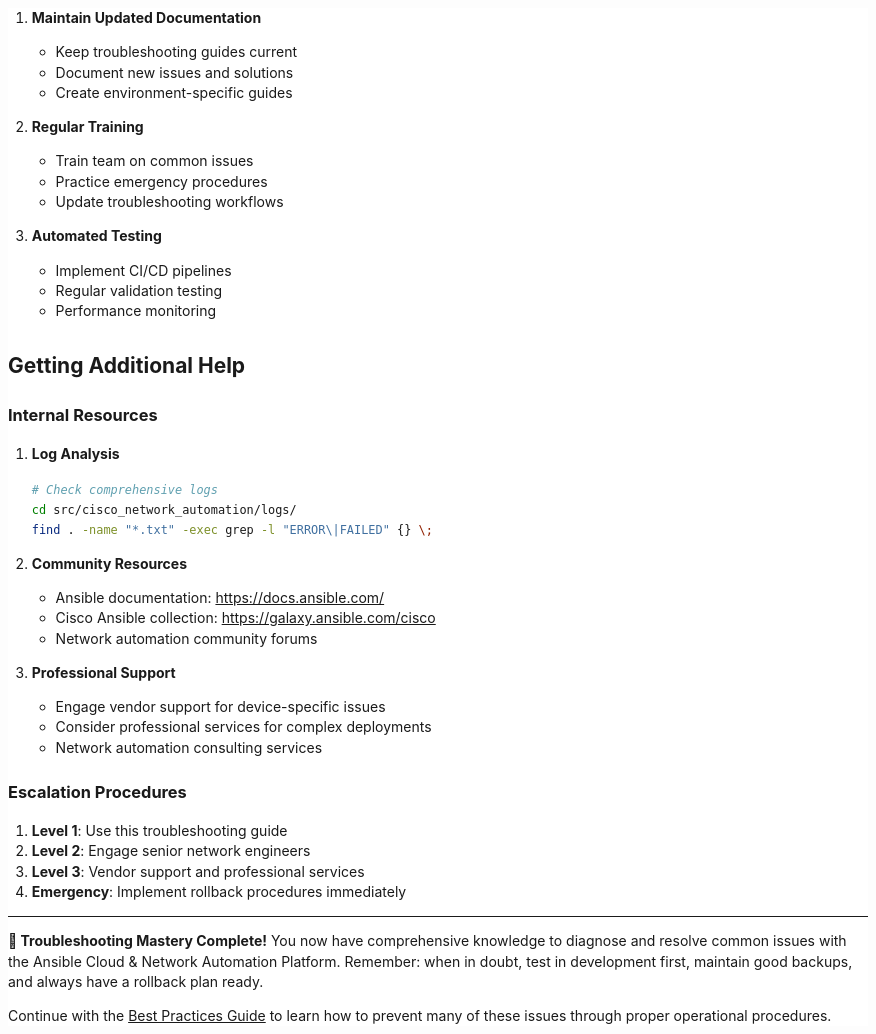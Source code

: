 1. **Maintain Updated Documentation**
   - Keep troubleshooting guides current
   - Document new issues and solutions
   - Create environment-specific guides

2. **Regular Training**
   - Train team on common issues
   - Practice emergency procedures
   - Update troubleshooting workflows

3. **Automated Testing**
   - Implement CI/CD pipelines
   - Regular validation testing
   - Performance monitoring

## Getting Additional Help

### Internal Resources

1. **Log Analysis**
   ```bash
   # Check comprehensive logs
   cd src/cisco_network_automation/logs/
   find . -name "*.txt" -exec grep -l "ERROR\|FAILED" {} \;
   ```

2. **Community Resources**
   - Ansible documentation: https://docs.ansible.com/
   - Cisco Ansible collection: https://galaxy.ansible.com/cisco
   - Network automation community forums

3. **Professional Support**
   - Engage vendor support for device-specific issues
   - Consider professional services for complex deployments
   - Network automation consulting services

### Escalation Procedures

1. **Level 1**: Use this troubleshooting guide
2. **Level 2**: Engage senior network engineers
3. **Level 3**: Vendor support and professional services
4. **Emergency**: Implement rollback procedures immediately

---

**🔧 Troubleshooting Mastery Complete!** You now have comprehensive knowledge to diagnose and resolve common issues with the Ansible Cloud & Network Automation Platform. Remember: when in doubt, test in development first, maintain good backups, and always have a rollback plan ready.

Continue with the [Best Practices Guide](best-practices.md) to learn how to prevent many of these issues through proper operational procedures.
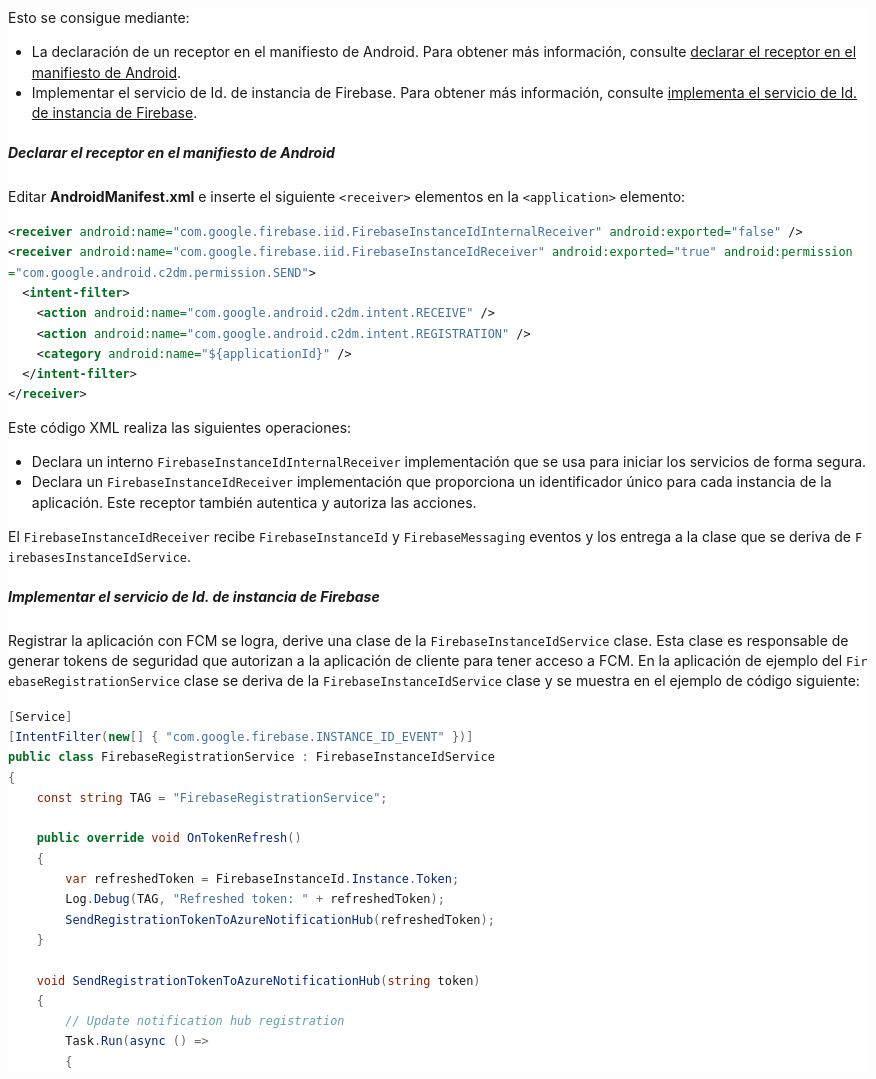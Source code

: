 Esto se consigue mediante:

- La declaración de un receptor en el manifiesto de Android. Para obtener más información, consulte [declarar el receptor en el manifiesto de Android](#declaring_a_receiver).
- Implementar el servicio de Id. de instancia de Firebase. Para obtener más información, consulte [implementa el servicio de Id. de instancia de Firebase](#implementing-firebase-instance-id-service).

<a name="declaring_a_receiver" />

##### <a name="declaring-the-receiver-in-the-android-manifest"></a>Declarar el receptor en el manifiesto de Android

Editar **AndroidManifest.xml** e inserte el siguiente `<receiver>` elementos en la `<application>` elemento:

```xml
<receiver android:name="com.google.firebase.iid.FirebaseInstanceIdInternalReceiver" android:exported="false" />
<receiver android:name="com.google.firebase.iid.FirebaseInstanceIdReceiver" android:exported="true" android:permission="com.google.android.c2dm.permission.SEND">
  <intent-filter>
    <action android:name="com.google.android.c2dm.intent.RECEIVE" />
    <action android:name="com.google.android.c2dm.intent.REGISTRATION" />
    <category android:name="${applicationId}" />
  </intent-filter>
</receiver>
```

Este código XML realiza las siguientes operaciones:

- Declara un interno `FirebaseInstanceIdInternalReceiver` implementación que se usa para iniciar los servicios de forma segura.
- Declara un `FirebaseInstanceIdReceiver` implementación que proporciona un identificador único para cada instancia de la aplicación. Este receptor también autentica y autoriza las acciones.

El `FirebaseInstanceIdReceiver` recibe `FirebaseInstanceId` y `FirebaseMessaging` eventos y los entrega a la clase que se deriva de `FirebasesInstanceIdService`.

<a name="implementing-firebase-instance-id-service" />

##### <a name="implementing-the-firebase-instance-id-service"></a>Implementar el servicio de Id. de instancia de Firebase

Registrar la aplicación con FCM se logra, derive una clase de la `FirebaseInstanceIdService` clase. Esta clase es responsable de generar tokens de seguridad que autorizan a la aplicación de cliente para tener acceso a FCM. En la aplicación de ejemplo del `FirebaseRegistrationService` clase se deriva de la `FirebaseInstanceIdService` clase y se muestra en el ejemplo de código siguiente:

```csharp
[Service]
[IntentFilter(new[] { "com.google.firebase.INSTANCE_ID_EVENT" })]
public class FirebaseRegistrationService : FirebaseInstanceIdService
{
    const string TAG = "FirebaseRegistrationService";

    public override void OnTokenRefresh()
    {
        var refreshedToken = FirebaseInstanceId.Instance.Token;
        Log.Debug(TAG, "Refreshed token: " + refreshedToken);
        SendRegistrationTokenToAzureNotificationHub(refreshedToken);
    }

    void SendRegistrationTokenToAzureNotificationHub(string token)
    {
        // Update notification hub registration
        Task.Run(async () =>
        {
```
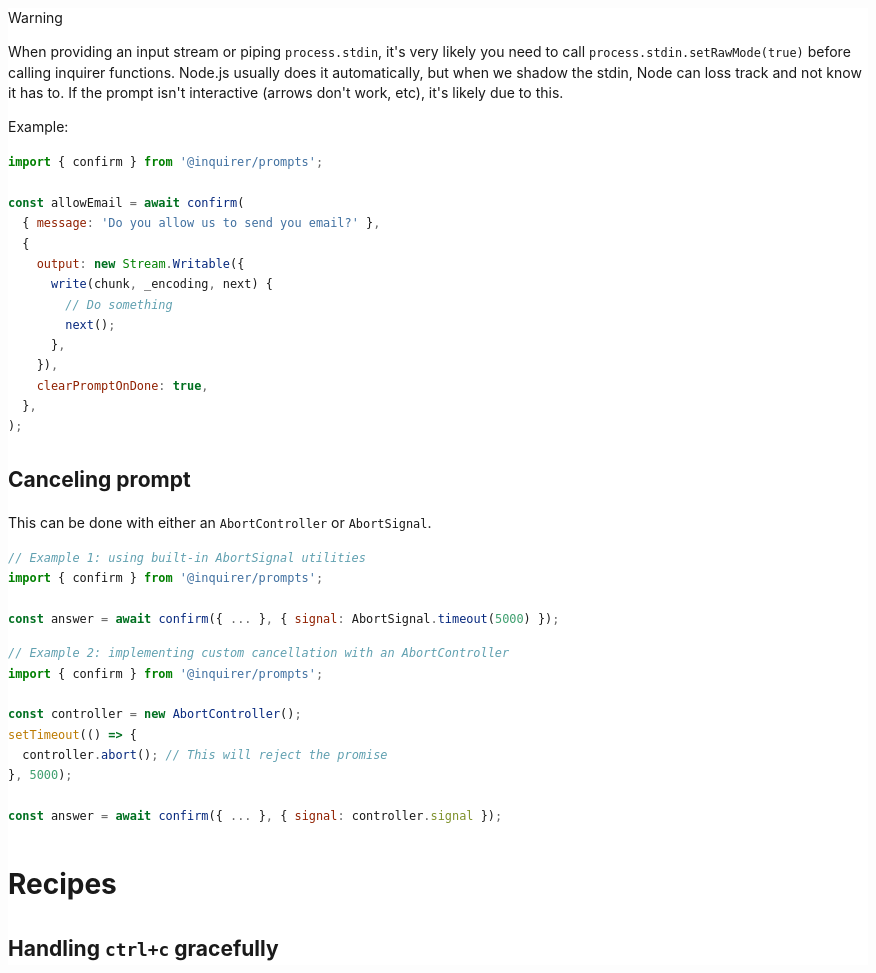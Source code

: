 > [!WARNING]
> When providing an input stream or piping `process.stdin`, it's very likely you need to call `process.stdin.setRawMode(true)`
> before calling inquirer functions. Node.js usually does it automatically, but when we shadow the stdin, Node can loss track
> and not know it has to. If the prompt isn't interactive (arrows don't work, etc), it's likely due to this.

Example:

```js
import { confirm } from '@inquirer/prompts';

const allowEmail = await confirm(
  { message: 'Do you allow us to send you email?' },
  {
    output: new Stream.Writable({
      write(chunk, _encoding, next) {
        // Do something
        next();
      },
    }),
    clearPromptOnDone: true,
  },
);
```

## Canceling prompt

This can be done with either an `AbortController` or `AbortSignal`.

```js
// Example 1: using built-in AbortSignal utilities
import { confirm } from '@inquirer/prompts';

const answer = await confirm({ ... }, { signal: AbortSignal.timeout(5000) });
```

```js
// Example 2: implementing custom cancellation with an AbortController
import { confirm } from '@inquirer/prompts';

const controller = new AbortController();
setTimeout(() => {
  controller.abort(); // This will reject the promise
}, 5000);

const answer = await confirm({ ... }, { signal: controller.signal });
```

# Recipes

## Handling `ctrl+c` gracefully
******************************
#### [WHAT YOU HAVE TO DO]
Give back all of the material exactly, though without the images it contains.

#### [TASK OUTPUT]
Source code

: 1. **Maintain Updated Documentation**
   - Keep troubleshooting guides current
   - Document new issues and solutions
   - Create environment-specific guides

2. **Regular Training**
   - Train team on common issues
   - Practice emergency procedures
   - Update troubleshooting workflows

3. **Automated Testing**
   - Implement CI/CD pipelines
   - Regular validation testing
   - Performance monitoring

## Getting Additional Help

### Internal Resources

1. **Log Analysis**
   ```bash
   # Check comprehensive logs
   cd src/cisco_network_automation/logs/
   find . -name "*.txt" -exec grep -l "ERROR\|FAILED" {} \;
   ```

2. **Community Resources**
   - Ansible documentation: https://docs.ansible.com/
   - Cisco Ansible collection: https://galaxy.ansible.com/cisco
   - Network automation community forums

3. **Professional Support**
   - Engage vendor support for device-specific issues
   - Consider professional services for complex deployments
   - Network automation consulting services

### Escalation Procedures

1. **Level 1**: Use this troubleshooting guide
2. **Level 2**: Engage senior network engineers
3. **Level 3**: Vendor support and professional services
4. **Emergency**: Implement rollback procedures immediately

---

**🔧 Troubleshooting Mastery Complete!** You now have comprehensive knowledge to diagnose and resolve common issues with the Ansible Cloud & Network Automation Platform. Remember: when in doubt, test in development first, maintain good backups, and always have a rollback plan ready.

Continue with the [Best Practices Guide](best-practices.md) to learn how to prevent many of these issues through proper operational procedures.
Source code

: Esto se consigue mediante:

- La declaración de un receptor en el manifiesto de Android. Para obtener más información, consulte [declarar el receptor en el manifiesto de Android](#declaring_a_receiver).
- Implementar el servicio de Id. de instancia de Firebase. Para obtener más información, consulte [implementa el servicio de Id. de instancia de Firebase](#implementing-firebase-instance-id-service).

<a name="declaring_a_receiver" />

##### <a name="declaring-the-receiver-in-the-android-manifest"></a>Declarar el receptor en el manifiesto de Android

Editar **AndroidManifest.xml** e inserte el siguiente `<receiver>` elementos en la `<application>` elemento:

```xml
<receiver android:name="com.google.firebase.iid.FirebaseInstanceIdInternalReceiver" android:exported="false" />
<receiver android:name="com.google.firebase.iid.FirebaseInstanceIdReceiver" android:exported="true" android:permission="com.google.android.c2dm.permission.SEND">
  <intent-filter>
    <action android:name="com.google.android.c2dm.intent.RECEIVE" />
    <action android:name="com.google.android.c2dm.intent.REGISTRATION" />
    <category android:name="${applicationId}" />
  </intent-filter>
</receiver>
```

Este código XML realiza las siguientes operaciones:

- Declara un interno `FirebaseInstanceIdInternalReceiver` implementación que se usa para iniciar los servicios de forma segura.
- Declara un `FirebaseInstanceIdReceiver` implementación que proporciona un identificador único para cada instancia de la aplicación. Este receptor también autentica y autoriza las acciones.

El `FirebaseInstanceIdReceiver` recibe `FirebaseInstanceId` y `FirebaseMessaging` eventos y los entrega a la clase que se deriva de `FirebasesInstanceIdService`.

<a name="implementing-firebase-instance-id-service" />

##### <a name="implementing-the-firebase-instance-id-service"></a>Implementar el servicio de Id. de instancia de Firebase

Registrar la aplicación con FCM se logra, derive una clase de la `FirebaseInstanceIdService` clase. Esta clase es responsable de generar tokens de seguridad que autorizan a la aplicación de cliente para tener acceso a FCM. En la aplicación de ejemplo del `FirebaseRegistrationService` clase se deriva de la `FirebaseInstanceIdService` clase y se muestra en el ejemplo de código siguiente:

```csharp
[Service]
[IntentFilter(new[] { "com.google.firebase.INSTANCE_ID_EVENT" })]
public class FirebaseRegistrationService : FirebaseInstanceIdService
{
    const string TAG = "FirebaseRegistrationService";

    public override void OnTokenRefresh()
    {
        var refreshedToken = FirebaseInstanceId.Instance.Token;
        Log.Debug(TAG, "Refreshed token: " + refreshedToken);
        SendRegistrationTokenToAzureNotificationHub(refreshedToken);
    }

    void SendRegistrationTokenToAzureNotificationHub(string token)
    {
        // Update notification hub registration
        Task.Run(async () =>
        {
```
Source code

: > [!WARNING]
> When providing an input stream or piping `process.stdin`, it's very likely you need to call `process.stdin.setRawMode(true)`
> before calling inquirer functions. Node.js usually does it automatically, but when we shadow the stdin, Node can loss track
> and not know it has to. If the prompt isn't interactive (arrows don't work, etc), it's likely due to this.

Example:

```js
import { confirm } from '@inquirer/prompts';

const allowEmail = await confirm(
  { message: 'Do you allow us to send you email?' },
  {
    output: new Stream.Writable({
      write(chunk, _encoding, next) {
        // Do something
        next();
      },
    }),
    clearPromptOnDone: true,
  },
);
```

## Canceling prompt

This can be done with either an `AbortController` or `AbortSignal`.

```js
// Example 1: using built-in AbortSignal utilities
import { confirm } from '@inquirer/prompts';

const answer = await confirm({ ... }, { signal: AbortSignal.timeout(5000) });
```

```js
// Example 2: implementing custom cancellation with an AbortController
import { confirm } from '@inquirer/prompts';

const controller = new AbortController();
setTimeout(() => {
  controller.abort(); // This will reject the promise
}, 5000);

const answer = await confirm({ ... }, { signal: controller.signal });
```

# Recipes

## Handling `ctrl+c` gracefully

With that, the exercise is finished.